:: WHAT YOU WILL DO ::
Look through the records and copy each line that has "üçgenin" in it.

Dataset entries
======
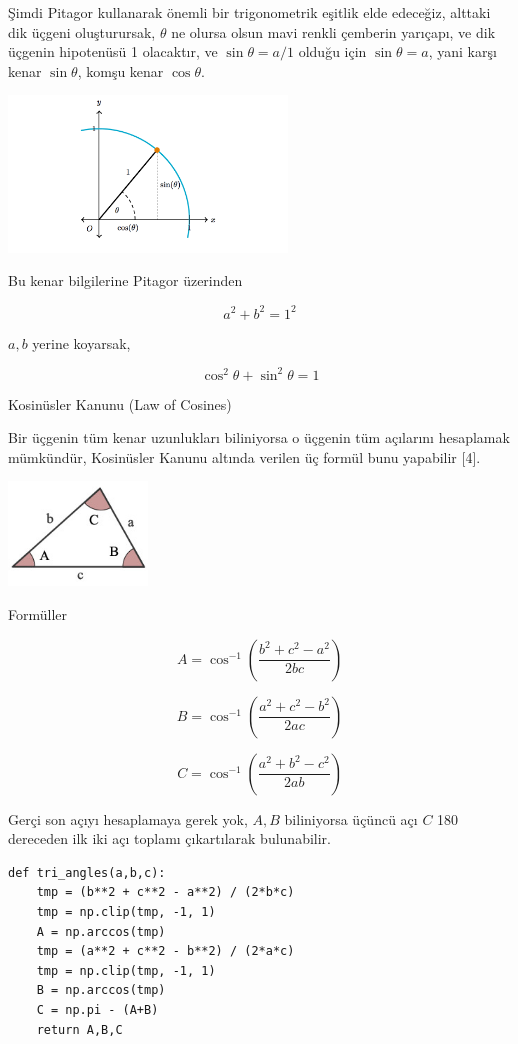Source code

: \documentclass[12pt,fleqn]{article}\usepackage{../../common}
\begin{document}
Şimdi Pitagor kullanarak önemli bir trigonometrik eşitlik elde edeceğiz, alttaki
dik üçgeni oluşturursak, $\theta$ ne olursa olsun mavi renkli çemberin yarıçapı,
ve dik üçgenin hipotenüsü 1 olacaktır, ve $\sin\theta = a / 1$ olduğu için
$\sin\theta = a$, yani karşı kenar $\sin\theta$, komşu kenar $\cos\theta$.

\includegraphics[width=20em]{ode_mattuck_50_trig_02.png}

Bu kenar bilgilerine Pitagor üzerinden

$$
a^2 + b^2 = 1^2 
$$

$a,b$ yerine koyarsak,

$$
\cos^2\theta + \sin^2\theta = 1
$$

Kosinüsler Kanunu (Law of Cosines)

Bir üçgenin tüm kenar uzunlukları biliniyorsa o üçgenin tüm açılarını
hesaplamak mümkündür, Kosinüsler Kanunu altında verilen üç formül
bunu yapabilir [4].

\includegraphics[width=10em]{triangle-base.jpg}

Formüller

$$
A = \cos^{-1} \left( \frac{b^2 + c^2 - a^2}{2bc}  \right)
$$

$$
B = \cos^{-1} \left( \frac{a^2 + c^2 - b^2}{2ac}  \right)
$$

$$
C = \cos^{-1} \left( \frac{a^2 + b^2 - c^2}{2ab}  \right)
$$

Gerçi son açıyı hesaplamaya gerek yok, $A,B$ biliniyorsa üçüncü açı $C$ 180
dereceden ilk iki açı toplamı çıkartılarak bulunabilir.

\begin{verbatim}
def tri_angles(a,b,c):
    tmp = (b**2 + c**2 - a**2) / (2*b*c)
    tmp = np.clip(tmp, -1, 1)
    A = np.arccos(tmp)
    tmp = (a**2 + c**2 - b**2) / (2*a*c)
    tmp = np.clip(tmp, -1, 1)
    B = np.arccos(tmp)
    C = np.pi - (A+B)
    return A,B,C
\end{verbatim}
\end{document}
======
:: TASK SOLUTION ::
ve dik üçgenin hipotenüsü 1 olacaktır, ve $\sin\theta = a / 1$ olduğu için
Bir üçgenin tüm kenar uzunlukları biliniyorsa o üçgenin tüm açılarını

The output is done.